Source: Reuters
Sunday 19 May 2024 13:33:26
A British court could give a final decision on Monday on whether WikiLeaks' founder Julian Assange should be extradited to the United States over the mass leak of secret US documents, the culmination of 13 years of legal battles and detentions.
Two judges at the High Court in London are set to rule on whether the court is satisfied by US assurances that Assange, 52, would not face the death penalty and could rely on the First Amendment right to free speech if he faced a US trial for spying.
Assange's legal team say he could be on a plane across the Atlantic within 24 hours of the decision, could be released from jail, or his case could yet again be bogged down in months of legal battles.
"I have the sense that anything could happen at this stage," his wife Stella said last week. "Julian could be extradited, or he could be freed."
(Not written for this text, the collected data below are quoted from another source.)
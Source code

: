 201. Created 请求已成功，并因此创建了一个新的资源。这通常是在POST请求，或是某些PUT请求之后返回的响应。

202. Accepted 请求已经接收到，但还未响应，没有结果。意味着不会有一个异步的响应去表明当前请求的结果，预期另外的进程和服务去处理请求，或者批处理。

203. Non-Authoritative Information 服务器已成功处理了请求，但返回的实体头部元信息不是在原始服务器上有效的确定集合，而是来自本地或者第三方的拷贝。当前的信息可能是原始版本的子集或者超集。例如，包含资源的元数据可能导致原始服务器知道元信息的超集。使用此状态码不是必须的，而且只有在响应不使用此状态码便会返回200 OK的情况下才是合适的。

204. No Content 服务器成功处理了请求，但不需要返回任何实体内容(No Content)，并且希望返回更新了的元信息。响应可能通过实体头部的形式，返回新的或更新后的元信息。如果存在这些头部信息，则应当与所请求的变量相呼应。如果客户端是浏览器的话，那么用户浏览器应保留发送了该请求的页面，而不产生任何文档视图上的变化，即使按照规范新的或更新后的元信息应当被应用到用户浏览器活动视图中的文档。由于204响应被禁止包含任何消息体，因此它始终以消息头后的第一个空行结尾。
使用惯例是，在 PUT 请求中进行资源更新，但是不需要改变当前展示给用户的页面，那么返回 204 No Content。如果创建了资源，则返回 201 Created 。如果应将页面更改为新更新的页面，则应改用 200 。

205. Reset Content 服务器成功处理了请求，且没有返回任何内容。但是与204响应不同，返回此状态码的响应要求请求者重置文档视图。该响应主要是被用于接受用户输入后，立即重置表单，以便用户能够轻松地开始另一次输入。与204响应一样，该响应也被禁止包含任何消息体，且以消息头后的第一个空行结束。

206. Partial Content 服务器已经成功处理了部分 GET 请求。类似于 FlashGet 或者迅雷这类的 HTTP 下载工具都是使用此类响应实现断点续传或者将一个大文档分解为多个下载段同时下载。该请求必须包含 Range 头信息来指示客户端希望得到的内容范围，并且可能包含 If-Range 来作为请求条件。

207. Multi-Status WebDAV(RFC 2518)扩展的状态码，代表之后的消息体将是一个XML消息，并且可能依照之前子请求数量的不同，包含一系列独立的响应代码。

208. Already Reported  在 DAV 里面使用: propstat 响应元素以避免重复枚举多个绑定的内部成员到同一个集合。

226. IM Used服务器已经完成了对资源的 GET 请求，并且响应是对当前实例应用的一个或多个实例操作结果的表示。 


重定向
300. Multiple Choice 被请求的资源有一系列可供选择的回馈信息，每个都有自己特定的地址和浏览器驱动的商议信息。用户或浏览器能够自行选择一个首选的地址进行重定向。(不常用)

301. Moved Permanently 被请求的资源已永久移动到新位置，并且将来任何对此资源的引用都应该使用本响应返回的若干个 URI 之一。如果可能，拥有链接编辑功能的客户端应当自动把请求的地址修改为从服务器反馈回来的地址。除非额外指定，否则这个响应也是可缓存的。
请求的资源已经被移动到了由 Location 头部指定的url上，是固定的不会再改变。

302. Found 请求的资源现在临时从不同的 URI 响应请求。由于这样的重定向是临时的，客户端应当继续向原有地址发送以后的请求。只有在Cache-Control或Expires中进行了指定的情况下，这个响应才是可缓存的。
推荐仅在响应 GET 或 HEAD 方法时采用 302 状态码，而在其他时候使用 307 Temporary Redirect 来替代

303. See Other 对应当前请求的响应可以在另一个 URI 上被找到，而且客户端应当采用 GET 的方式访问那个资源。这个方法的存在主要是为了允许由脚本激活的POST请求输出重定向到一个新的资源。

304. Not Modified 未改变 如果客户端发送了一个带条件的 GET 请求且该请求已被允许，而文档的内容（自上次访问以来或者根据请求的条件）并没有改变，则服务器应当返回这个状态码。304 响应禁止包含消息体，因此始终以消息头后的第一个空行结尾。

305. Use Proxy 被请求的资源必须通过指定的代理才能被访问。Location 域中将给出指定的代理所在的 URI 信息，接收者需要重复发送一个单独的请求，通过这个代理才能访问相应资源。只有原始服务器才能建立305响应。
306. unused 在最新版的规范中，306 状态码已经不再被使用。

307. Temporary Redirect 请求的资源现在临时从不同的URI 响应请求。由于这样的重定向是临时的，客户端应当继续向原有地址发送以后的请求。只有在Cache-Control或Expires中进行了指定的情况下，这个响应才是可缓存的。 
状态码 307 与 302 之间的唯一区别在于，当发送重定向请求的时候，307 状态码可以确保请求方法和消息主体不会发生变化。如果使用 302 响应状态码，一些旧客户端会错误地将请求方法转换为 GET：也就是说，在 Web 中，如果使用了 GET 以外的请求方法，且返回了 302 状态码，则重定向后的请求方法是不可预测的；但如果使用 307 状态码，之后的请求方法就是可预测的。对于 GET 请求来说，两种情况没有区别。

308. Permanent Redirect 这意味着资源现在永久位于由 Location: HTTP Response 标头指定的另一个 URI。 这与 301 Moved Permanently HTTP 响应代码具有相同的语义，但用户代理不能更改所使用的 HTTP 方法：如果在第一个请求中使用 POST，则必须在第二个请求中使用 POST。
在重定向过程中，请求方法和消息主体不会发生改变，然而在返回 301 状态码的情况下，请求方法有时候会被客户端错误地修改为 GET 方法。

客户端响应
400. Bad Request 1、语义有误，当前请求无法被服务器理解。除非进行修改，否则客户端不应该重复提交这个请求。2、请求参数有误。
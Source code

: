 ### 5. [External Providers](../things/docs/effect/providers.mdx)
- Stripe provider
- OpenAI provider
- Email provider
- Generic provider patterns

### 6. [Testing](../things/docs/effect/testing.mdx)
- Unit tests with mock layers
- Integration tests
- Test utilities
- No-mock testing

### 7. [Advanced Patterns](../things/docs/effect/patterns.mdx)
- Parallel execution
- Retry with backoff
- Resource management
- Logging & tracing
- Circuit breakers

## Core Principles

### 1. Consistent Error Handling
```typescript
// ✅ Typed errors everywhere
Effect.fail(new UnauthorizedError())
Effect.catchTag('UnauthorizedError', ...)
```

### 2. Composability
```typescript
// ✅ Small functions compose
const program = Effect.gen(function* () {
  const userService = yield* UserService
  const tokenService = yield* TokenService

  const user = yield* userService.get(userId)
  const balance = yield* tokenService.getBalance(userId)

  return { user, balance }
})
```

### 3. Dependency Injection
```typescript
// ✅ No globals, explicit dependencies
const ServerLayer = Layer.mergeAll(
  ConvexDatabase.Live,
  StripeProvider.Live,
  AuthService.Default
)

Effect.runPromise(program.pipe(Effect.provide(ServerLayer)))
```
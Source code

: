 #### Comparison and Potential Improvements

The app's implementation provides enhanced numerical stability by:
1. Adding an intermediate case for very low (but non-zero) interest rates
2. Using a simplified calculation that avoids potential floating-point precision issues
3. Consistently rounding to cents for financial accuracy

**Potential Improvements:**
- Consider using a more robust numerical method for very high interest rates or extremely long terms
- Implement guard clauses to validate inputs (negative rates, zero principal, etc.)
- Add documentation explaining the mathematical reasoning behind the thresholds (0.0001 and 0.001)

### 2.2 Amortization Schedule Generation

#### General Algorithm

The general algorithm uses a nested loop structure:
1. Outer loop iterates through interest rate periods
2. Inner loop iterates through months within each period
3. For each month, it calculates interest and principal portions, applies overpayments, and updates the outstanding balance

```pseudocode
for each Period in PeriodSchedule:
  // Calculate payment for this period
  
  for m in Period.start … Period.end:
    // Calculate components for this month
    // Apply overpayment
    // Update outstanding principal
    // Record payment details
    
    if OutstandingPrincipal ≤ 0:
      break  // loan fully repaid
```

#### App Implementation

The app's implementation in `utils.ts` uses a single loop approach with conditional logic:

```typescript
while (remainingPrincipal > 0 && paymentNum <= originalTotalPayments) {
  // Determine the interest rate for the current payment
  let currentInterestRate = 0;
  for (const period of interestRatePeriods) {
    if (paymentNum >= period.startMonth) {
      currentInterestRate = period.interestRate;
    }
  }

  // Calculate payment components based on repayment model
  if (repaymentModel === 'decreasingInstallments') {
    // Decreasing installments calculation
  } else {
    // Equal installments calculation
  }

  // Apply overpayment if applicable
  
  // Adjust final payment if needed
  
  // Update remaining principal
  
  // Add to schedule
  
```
She said her husband hoped to be in court for the crucial hearing.
WikiLeaks released hundreds of thousands of classified US military documents on Washington's wars in Afghanistan and Iraq - the largest security breaches of their kind in US military history - along with swathes of diplomatic cables
In April 2010 it published a classified video showing a 2007 US helicopter attack that killed a dozen people in the Iraqi capital, Baghdad, including two Reuters news staff.
The US authorities want to put the Australian-born Assange on trial over 18 charges, nearly all under the Espionage Act, saying his actions with WikiLeaks were reckless, damaged national security, and endangered the lives of agents.
His many global supporters call the prosecution a travesty, an assault on journalism and free speech, and revenge for causing embarrassment. Calls for the case to be dropped have ranged from human rights groups and some media bodies, to Australian Prime Minister Anthony Albanese and other political leaders.
Assange was first arrested in Britain in 2010 on a Swedish warrant over sex crime allegations that were later dropped. Since then he has been variously under house arrest, holed up in Ecuador's embassy in London for seven years, and held since 2019 in Belmarsh top security jail, latterly while he waited a ruling on his extradition.